--- WHAT THE TASK REQUIRES ---
Scan each line of the entries below for the word "showers" and count the ones where it appears. The answer is that number alone.

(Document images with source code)
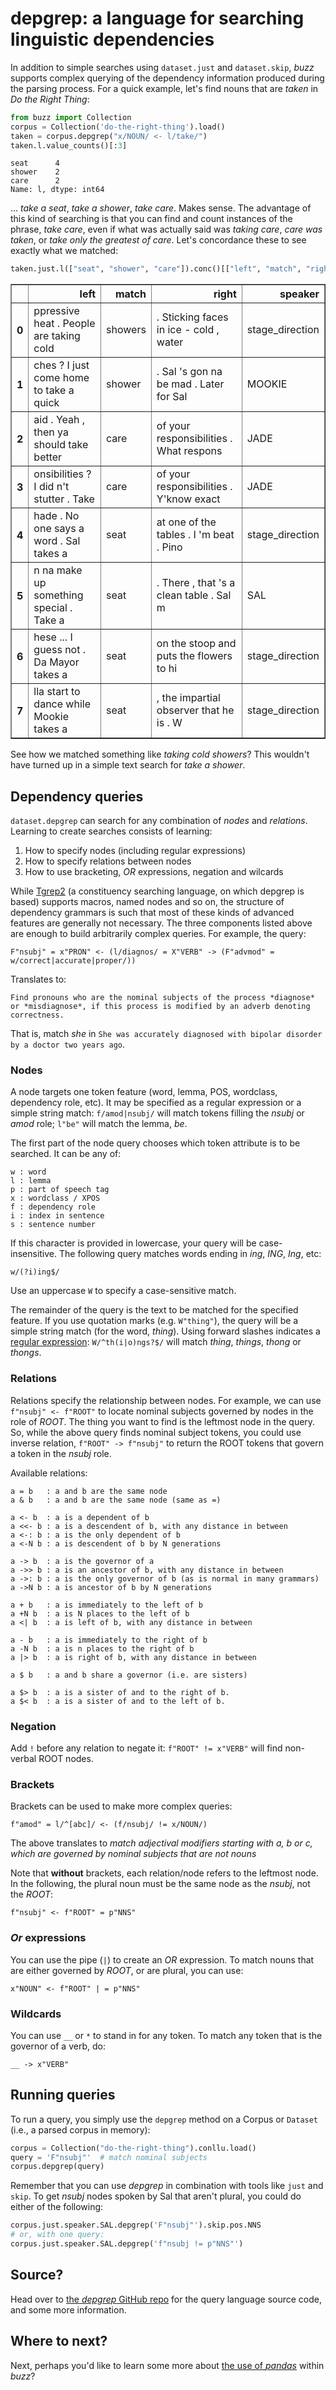 # depgrep: a language for searching linguistic dependencies

In addition to simple searches using `dataset.just` and `dataset.skip`, *buzz* supports complex querying of the dependency information produced during the parsing process. For a quick example, let's find nouns that are *taken* in *Do the Right Thing*:

```python
from buzz import Collection
corpus = Collection('do-the-right-thing').load()
taken = corpus.depgrep("x/NOUN/ <- l/take/")
taken.l.value_counts()[:3]
```

```
seat      4
shower    2
care      2
Name: l, dtype: int64
```

... *take a seat*, *take a shower*, *take care*. Makes sense. The advantage of this kind of searching is that you can find and count instances of the phrase, *take care*, even if what was actually said was *taking care*, *care was taken*, or *take only the greatest of care*. Let's concordance these to see exactly what we matched:

```python
taken.just.l(["seat", "shower", "care"]).conc()[["left", "match", "right", "speaker"]].to_html()
```

<table border="1" class="dataframe">
  <thead>
    <tr style="text-align: right;">
      <th></th>
      <th>left</th>
      <th>match</th>
      <th>right</th>
      <th>speaker</th>
    </tr>
  </thead>
  <tbody>
    <tr>
      <th>0</th>
      <td>ppressive heat . People are taking cold</td>
      <td>showers</td>
      <td>. Sticking faces in ice - cold , water</td>
      <td>stage_direction</td>
    </tr>
    <tr>
      <th>1</th>
      <td>ches ? I just come home to take a quick</td>
      <td>shower</td>
      <td>. Sal 's gon na be mad . Later for Sal</td>
      <td>MOOKIE</td>
    </tr>
    <tr>
      <th>2</th>
      <td>aid . Yeah , then ya should take better</td>
      <td>care</td>
      <td>of your responsibilities . What respons</td>
      <td>JADE</td>
    </tr>
    <tr>
      <th>3</th>
      <td>onsibilities ? I did n't stutter . Take</td>
      <td>care</td>
      <td>of your responsibilities . Y'know exact</td>
      <td>JADE</td>
    </tr>
    <tr>
      <th>4</th>
      <td>hade . No one says a word . Sal takes a</td>
      <td>seat</td>
      <td>at one of the tables . I 'm beat . Pino</td>
      <td>stage_direction</td>
    </tr>
    <tr>
      <th>5</th>
      <td>n na make up something special . Take a</td>
      <td>seat</td>
      <td>. There , that 's a clean table . Sal m</td>
      <td>SAL</td>
    </tr>
    <tr>
      <th>6</th>
      <td>hese ... I guess not . Da Mayor takes a</td>
      <td>seat</td>
      <td>on the stoop and puts the flowers to hi</td>
      <td>stage_direction</td>
    </tr>
    <tr>
      <th>7</th>
      <td>lla start to dance while Mookie takes a</td>
      <td>seat</td>
      <td>, the impartial observer that he is . W</td>
      <td>stage_direction</td>
    </tr>
  </tbody>
</table>

See how we matched something like *taking cold showers*? This wouldn't have turned up in a simple text search for *take a shower*.

## Dependency queries

`dataset.depgrep` can search for any combination of *nodes* and *relations*. Learning to create searches consists of learning:

1. How to specify nodes (including regular expressions)
2. How to specify relations between nodes
3. How to use bracketing, *OR* expressions, negation and wilcards

While [Tgrep2](https://tedlab.mit.edu/~dr/Tgrep2/) (a constituency searching language, on which depgrep is based) supports macros, named nodes and so on, the structure of dependency grammars is such that most of these kinds of advanced features are generally not necessary. The three components listed above are enough to build arbitrarily complex queries. For example, the query:

```
F"nsubj" = x"PRON" <- (l/diagnos/ = X"VERB" -> (F"advmod" = w/correct|accurate|proper/))
```

Translates to:

```
Find pronouns who are the nominal subjects of the process *diagnose* or *misdiagnose*, if this process is modified by an adverb denoting correctness.
```

That is, match *she* in `She was accurately diagnosed with bipolar disorder by a doctor two years ago`.

### Nodes

A node targets one token feature (word, lemma, POS, wordclass, dependency role, etc). It may be specified as a regular expression or a simple string match: `f/amod|nsubj/` will match tokens filling the *nsubj* or *amod* role; `l"be"` will match the lemma, *be*.

The first part of the node query chooses which token attribute is to be searched. It can be any of:

```
w : word
l : lemma
p : part of speech tag
x : wordclass / XPOS
f : dependency role
i : index in sentence
s : sentence number
```

If this character is provided in lowercase, your query will be case-insensitive. The following query matches words ending in *ing*, *ING*, *Ing*, etc:

```
w/(?i)ing$/
```

Use an uppercase `W` to specify a case-sensitive match.

The remainder of the query is the text to be matched for the specified feature. If you use quotation marks (e.g. `W"thing"`), the query will be a simple string match (for the word, *thing*). Using forward slashes indicates a [regular expression](https://www.regular-expressions.info/quickstart.html): `W/^th(i|o)ngs?$/` will match *thing*, *things*, *thong* or *thongs*.

### Relations

Relations specify the relationship between nodes. For example, we can use `f"nsubj" <- f"ROOT"` to locate nominal subjects governed by nodes in the role of *ROOT*. The thing you want to find is the leftmost node in the query. So, while the above query finds nominal subject tokens, you could use inverse relation, `f"ROOT" -> f"nsubj"` to return the ROOT tokens that govern a token in the *nsubj* role.

Available relations:

```
a = b   : a and b are the same node
a & b   : a and b are the same node (same as =)

a <- b  : a is a dependent of b
a <<- b : a is a descendent of b, with any distance in between
a <-: b : a is the only dependent of b
a <-N b : a is descendent of b by N generations

a -> b  : a is the governor of a
a ->> b : a is an ancestor of b, with any distance in between
a ->: b : a is the only governor of b (as is normal in many grammars)
a ->N b : a is ancestor of b by N generations

a + b   : a is immediately to the left of b
a +N b  : a is N places to the left of b
a <| b  : a is left of b, with any distance in between

a - b   : a is immediately to the right of b
a -N b  : a is n places to the right of b
a |> b  : a is right of b, with any distance in between

a $ b   : a and b share a governor (i.e. are sisters)

a $> b  : a is a sister of and to the right of b.
a $< b  : a is a sister of and to the left of b.

```

### Negation

Add `!` before any relation to negate it: `f"ROOT" != x"VERB"` will find non-verbal ROOT nodes.

### Brackets

Brackets can be used to make more complex queries:

```
f"amod" = l/^[abc]/ <- (f/nsubj/ != x/NOUN/)
```

The above translates to *match adjectival modifiers starting with a, b or c, which are governed by nominal subjects that are not nouns*

Note that **without** brackets, each relation/node refers to the leftmost node. In the following, the plural noun must be the same node as the *nsubj*, not the *ROOT*:

```
f"nsubj" <- f"ROOT" = p"NNS"
```

### *Or* expressions

You can use the pipe (`|`) to create an *OR* expression. To match nouns that are either governed by *ROOT*, or are plural, you can use:

```
x"NOUN" <- f"ROOT" | = p"NNS"
```

### Wildcards

You can use `__` or `*` to stand in for any token. To match any token that is the governor of a verb, do:

```
__ -> x"VERB"
```

## Running queries

To run a query, you simply use the `depgrep` method on a Corpus or `Dataset` (i.e., a parsed corpus in memory):

```python
corpus = Collection("do-the-right-thing").conllu.load()
query = 'F"nsubj"'  # match nominal subjects
corpus.depgrep(query)
```

Remember that you can use *depgrep* in combination with tools like `just` and `skip`. To get *nsubj* nodes spoken by Sal that aren't plural, you could do either of the following:

```python
corpus.just.speaker.SAL.depgrep('F"nsubj"').skip.pos.NNS
# or, with one query:
corpus.just.speaker.SAL.depgrep('f"nsubj != p"NNS"')
```

## Source?

Head over to [the *depgrep* GitHub repo](https://github.com/interrogator/depgrep) for the query language source code, and some more information.

## Where to next?

Next, perhaps you'd like to learn some more about [the use of *pandas*](pandas.md) within *buzz*?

--- THE COMPLETED TASK ---
2